She showered slowly, took an unnecessarily long time washing her hair. Then, wrapped in a towel, she rummaged through Pat's cast-offs, looking for something suitable to wear. She ended up choosing a simple and plain olive green slip dress.
She dried her hair and left it to froth and frizz as it wanted to. Harry's gift to her – the jade pendant – was the only jewellery she wore.

Not remotely in the mood to linger in front of the mirror, she left her room; which happened to be at the exact same time that Hannah and Daphne were leaving theirs. The latter, with a demeanour as icy as her blue dress robes, stalked away immediately. The former smiled and walked down the stairs with Hermione. They didn't have anything to say to each other, but Hermione was dreading the moment she would skip off with Neville. Maybe she could attach herself to them anyway?
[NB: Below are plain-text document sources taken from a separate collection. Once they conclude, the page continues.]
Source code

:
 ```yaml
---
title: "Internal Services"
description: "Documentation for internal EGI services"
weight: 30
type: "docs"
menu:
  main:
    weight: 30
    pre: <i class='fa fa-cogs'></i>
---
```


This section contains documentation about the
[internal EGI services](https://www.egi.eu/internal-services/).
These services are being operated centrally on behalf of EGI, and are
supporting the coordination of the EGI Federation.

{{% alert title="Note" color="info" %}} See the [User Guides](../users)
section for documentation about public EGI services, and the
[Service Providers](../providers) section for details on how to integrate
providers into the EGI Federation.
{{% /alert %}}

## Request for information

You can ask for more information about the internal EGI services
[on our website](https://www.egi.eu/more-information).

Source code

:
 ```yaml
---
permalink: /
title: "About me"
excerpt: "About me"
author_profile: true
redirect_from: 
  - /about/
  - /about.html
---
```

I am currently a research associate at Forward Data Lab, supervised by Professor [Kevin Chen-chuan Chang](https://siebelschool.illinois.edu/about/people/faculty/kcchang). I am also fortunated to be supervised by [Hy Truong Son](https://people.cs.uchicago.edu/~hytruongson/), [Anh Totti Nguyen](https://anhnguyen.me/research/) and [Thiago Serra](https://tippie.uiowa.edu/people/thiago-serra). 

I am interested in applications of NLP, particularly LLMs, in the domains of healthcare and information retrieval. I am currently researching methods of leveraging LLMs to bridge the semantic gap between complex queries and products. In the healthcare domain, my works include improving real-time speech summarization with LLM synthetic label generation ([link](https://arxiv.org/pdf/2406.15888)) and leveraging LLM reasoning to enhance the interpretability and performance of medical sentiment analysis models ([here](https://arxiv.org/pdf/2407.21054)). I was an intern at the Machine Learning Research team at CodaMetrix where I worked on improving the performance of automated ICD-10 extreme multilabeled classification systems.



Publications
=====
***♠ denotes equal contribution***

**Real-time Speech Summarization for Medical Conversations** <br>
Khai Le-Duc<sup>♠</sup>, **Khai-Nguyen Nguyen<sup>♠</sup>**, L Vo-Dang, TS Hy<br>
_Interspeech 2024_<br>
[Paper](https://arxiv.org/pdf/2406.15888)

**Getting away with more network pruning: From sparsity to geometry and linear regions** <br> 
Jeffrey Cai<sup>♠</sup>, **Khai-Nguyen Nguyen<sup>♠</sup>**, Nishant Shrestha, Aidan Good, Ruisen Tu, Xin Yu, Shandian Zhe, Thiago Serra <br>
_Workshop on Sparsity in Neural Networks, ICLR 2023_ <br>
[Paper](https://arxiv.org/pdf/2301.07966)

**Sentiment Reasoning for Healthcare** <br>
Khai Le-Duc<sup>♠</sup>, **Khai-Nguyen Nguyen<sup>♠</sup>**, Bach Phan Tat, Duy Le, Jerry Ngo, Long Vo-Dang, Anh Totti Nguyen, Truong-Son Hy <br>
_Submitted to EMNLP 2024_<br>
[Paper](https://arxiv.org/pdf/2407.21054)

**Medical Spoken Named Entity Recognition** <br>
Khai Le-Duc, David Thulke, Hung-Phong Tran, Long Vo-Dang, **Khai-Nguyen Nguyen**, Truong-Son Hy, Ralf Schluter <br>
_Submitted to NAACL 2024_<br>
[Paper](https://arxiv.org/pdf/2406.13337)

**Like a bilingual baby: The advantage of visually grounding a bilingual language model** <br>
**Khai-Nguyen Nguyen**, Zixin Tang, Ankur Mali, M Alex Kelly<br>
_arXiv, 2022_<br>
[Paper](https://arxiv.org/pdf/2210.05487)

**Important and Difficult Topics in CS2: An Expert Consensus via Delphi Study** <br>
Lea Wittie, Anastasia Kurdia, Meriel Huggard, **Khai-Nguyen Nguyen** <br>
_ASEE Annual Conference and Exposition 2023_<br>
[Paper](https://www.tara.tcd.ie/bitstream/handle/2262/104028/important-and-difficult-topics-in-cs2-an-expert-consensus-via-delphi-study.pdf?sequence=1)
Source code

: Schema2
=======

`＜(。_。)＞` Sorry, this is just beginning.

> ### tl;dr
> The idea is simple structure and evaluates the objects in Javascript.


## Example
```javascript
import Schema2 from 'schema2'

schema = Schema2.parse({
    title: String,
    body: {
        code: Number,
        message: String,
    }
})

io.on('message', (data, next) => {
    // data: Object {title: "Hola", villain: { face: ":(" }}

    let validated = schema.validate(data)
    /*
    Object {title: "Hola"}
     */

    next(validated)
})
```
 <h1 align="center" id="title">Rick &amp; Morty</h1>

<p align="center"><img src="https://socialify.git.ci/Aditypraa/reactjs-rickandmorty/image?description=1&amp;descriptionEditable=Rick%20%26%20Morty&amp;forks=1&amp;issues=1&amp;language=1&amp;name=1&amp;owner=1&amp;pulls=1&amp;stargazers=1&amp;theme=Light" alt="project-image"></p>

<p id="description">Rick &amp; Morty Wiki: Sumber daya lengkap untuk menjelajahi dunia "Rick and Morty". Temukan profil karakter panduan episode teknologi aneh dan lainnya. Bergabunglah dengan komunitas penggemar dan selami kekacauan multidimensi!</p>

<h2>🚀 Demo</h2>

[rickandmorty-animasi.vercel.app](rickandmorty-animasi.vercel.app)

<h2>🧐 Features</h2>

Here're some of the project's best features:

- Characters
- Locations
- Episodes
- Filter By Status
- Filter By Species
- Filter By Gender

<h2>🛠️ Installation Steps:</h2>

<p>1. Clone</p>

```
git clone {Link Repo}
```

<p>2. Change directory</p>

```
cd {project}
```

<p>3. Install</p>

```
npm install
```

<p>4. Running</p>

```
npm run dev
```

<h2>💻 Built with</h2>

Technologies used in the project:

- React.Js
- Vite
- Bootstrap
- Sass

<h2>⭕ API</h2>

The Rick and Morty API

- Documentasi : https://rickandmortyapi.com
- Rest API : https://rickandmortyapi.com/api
She knew Theo had gone to fetch Luna, and nearly everyone was probably already downstairs. She just wanted somebody by her side.
Her hopes were dashed when Neville and Hannah got engaged in an extremely long and forceful cuddle. She couldn't hang around without feeling like a shameless voyeur.
So she moved ahead and stood by an armchair, forlornly drumming her fingers against its headrest. She wished she hadn't dallied for so long.
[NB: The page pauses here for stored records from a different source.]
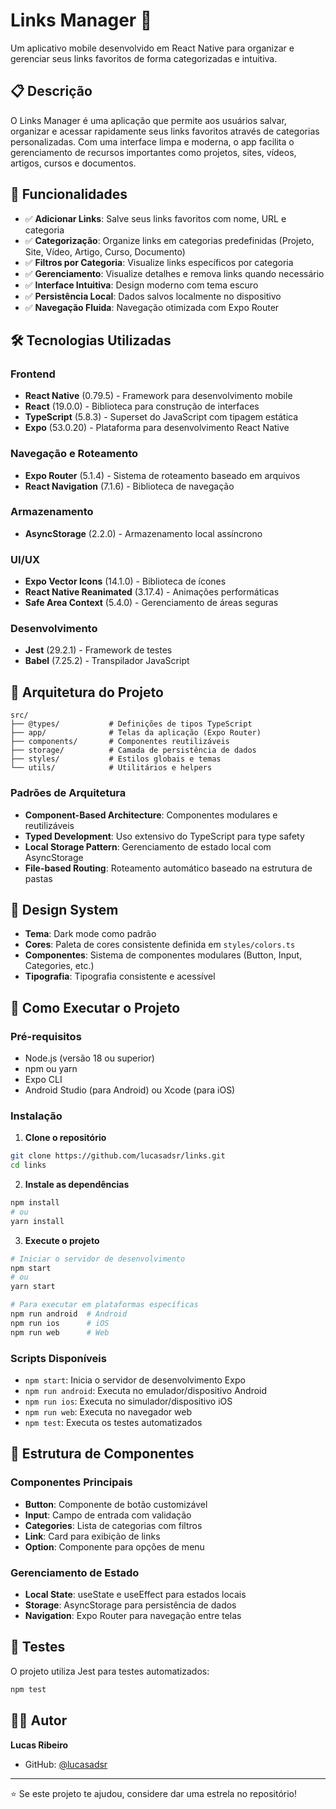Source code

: # Links Manager 📱

Um aplicativo mobile desenvolvido em React Native para organizar e gerenciar seus links favoritos de forma categorizadas e intuitiva.

## 📋 Descrição

O Links Manager é uma aplicação que permite aos usuários salvar, organizar e acessar rapidamente seus links favoritos através de categorias personalizadas. Com uma interface limpa e moderna, o app facilita o gerenciamento de recursos importantes como projetos, sites, vídeos, artigos, cursos e documentos.

## 🚀 Funcionalidades

- ✅ **Adicionar Links**: Salve seus links favoritos com nome, URL e categoria
- ✅ **Categorização**: Organize links em categorias predefinidas (Projeto, Site, Vídeo, Artigo, Curso, Documento)
- ✅ **Filtros por Categoria**: Visualize links específicos por categoria
- ✅ **Gerenciamento**: Visualize detalhes e remova links quando necessário
- ✅ **Interface Intuitiva**: Design moderno com tema escuro
- ✅ **Persistência Local**: Dados salvos localmente no dispositivo
- ✅ **Navegação Fluida**: Navegação otimizada com Expo Router

## 🛠️ Tecnologias Utilizadas

### Frontend

- **React Native** (0.79.5) - Framework para desenvolvimento mobile
- **React** (19.0.0) - Biblioteca para construção de interfaces
- **TypeScript** (5.8.3) - Superset do JavaScript com tipagem estática
- **Expo** (53.0.20) - Plataforma para desenvolvimento React Native

### Navegação e Roteamento

- **Expo Router** (5.1.4) - Sistema de roteamento baseado em arquivos
- **React Navigation** (7.1.6) - Biblioteca de navegação

### Armazenamento

- **AsyncStorage** (2.2.0) - Armazenamento local assíncrono

### UI/UX

- **Expo Vector Icons** (14.1.0) - Biblioteca de ícones
- **React Native Reanimated** (3.17.4) - Animações performáticas
- **Safe Area Context** (5.4.0) - Gerenciamento de áreas seguras

### Desenvolvimento

- **Jest** (29.2.1) - Framework de testes
- **Babel** (7.25.2) - Transpilador JavaScript

## 📁 Arquitetura do Projeto

```
src/
├── @types/           # Definições de tipos TypeScript
├── app/              # Telas da aplicação (Expo Router)
├── components/       # Componentes reutilizáveis
├── storage/          # Camada de persistência de dados
├── styles/           # Estilos globais e temas
└── utils/            # Utilitários e helpers
```

### Padrões de Arquitetura

- **Component-Based Architecture**: Componentes modulares e reutilizáveis
- **Typed Development**: Uso extensivo do TypeScript para type safety
- **Local Storage Pattern**: Gerenciamento de estado local com AsyncStorage
- **File-based Routing**: Roteamento automático baseado na estrutura de pastas

## 🎨 Design System

- **Tema**: Dark mode como padrão
- **Cores**: Paleta de cores consistente definida em `styles/colors.ts`
- **Componentes**: Sistema de componentes modulares (Button, Input, Categories, etc.)
- **Tipografia**: Tipografia consistente e acessível

## 📱 Como Executar o Projeto

### Pré-requisitos

- Node.js (versão 18 ou superior)
- npm ou yarn
- Expo CLI
- Android Studio (para Android) ou Xcode (para iOS)

### Instalação

1. **Clone o repositório**

```bash
git clone https://github.com/lucasadsr/links.git
cd links
```

2. **Instale as dependências**

```bash
npm install
# ou
yarn install
```

3. **Execute o projeto**

```bash
# Iniciar o servidor de desenvolvimento
npm start
# ou
yarn start

# Para executar em plataformas específicas
npm run android  # Android
npm run ios      # iOS
npm run web      # Web
```

### Scripts Disponíveis

- `npm start`: Inicia o servidor de desenvolvimento Expo
- `npm run android`: Executa no emulador/dispositivo Android
- `npm run ios`: Executa no simulador/dispositivo iOS
- `npm run web`: Executa no navegador web
- `npm test`: Executa os testes automatizados

## 📂 Estrutura de Componentes

### Componentes Principais

- **Button**: Componente de botão customizável
- **Input**: Campo de entrada com validação
- **Categories**: Lista de categorias com filtros
- **Link**: Card para exibição de links
- **Option**: Componente para opções de menu

### Gerenciamento de Estado

- **Local State**: useState e useEffect para estados locais
- **Storage**: AsyncStorage para persistência de dados
- **Navigation**: Expo Router para navegação entre telas

## 🧪 Testes

O projeto utiliza Jest para testes automatizados:

```bash
npm test
```

## 👨‍💻 Autor

**Lucas Ribeiro**

- GitHub: [@lucasadsr](https://github.com/lucasadsr)

---

⭐ Se este projeto te ajudou, considere dar uma estrela no repositório!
Oh, she was being pathetic. She absolutely could walk into the Great Hall alone.

Her resolve was further strengthened when Terry and Anthony popped out from the boys' dorms and Terry did that thing where he looked at her.

The corridors were largely full of curious younger students. Hermione ignored the whispers and nudges, looking straight ahead and nowhere else.

There was a thin golden arc drawn around the base of the Grand Staircase: An age line. She wondered whether there were some unfortunate kids with long beards currently moping in some corner.
The doors to the Great Hall were closed, and their frame was decorated with golden gladioli, emitting a strangely welcoming glow. As she stepped closer, she could discern a distinct humming noise, and she knew all she had to do was pass right through the doors. For a moment she wavered, (she tapped her heels together three times,) and then she dived in.
Fortunately for her, the hall was filled to the brim. It felt a lot like she'd walked through the barrier at King's Cross, except that the people chatting and mingling were carrying beverages instead of trolleys, and were better dressed. The long house tables had been replaced with smaller circular tables, arranged in concentric circles around the largest centre table... which was where she was expected.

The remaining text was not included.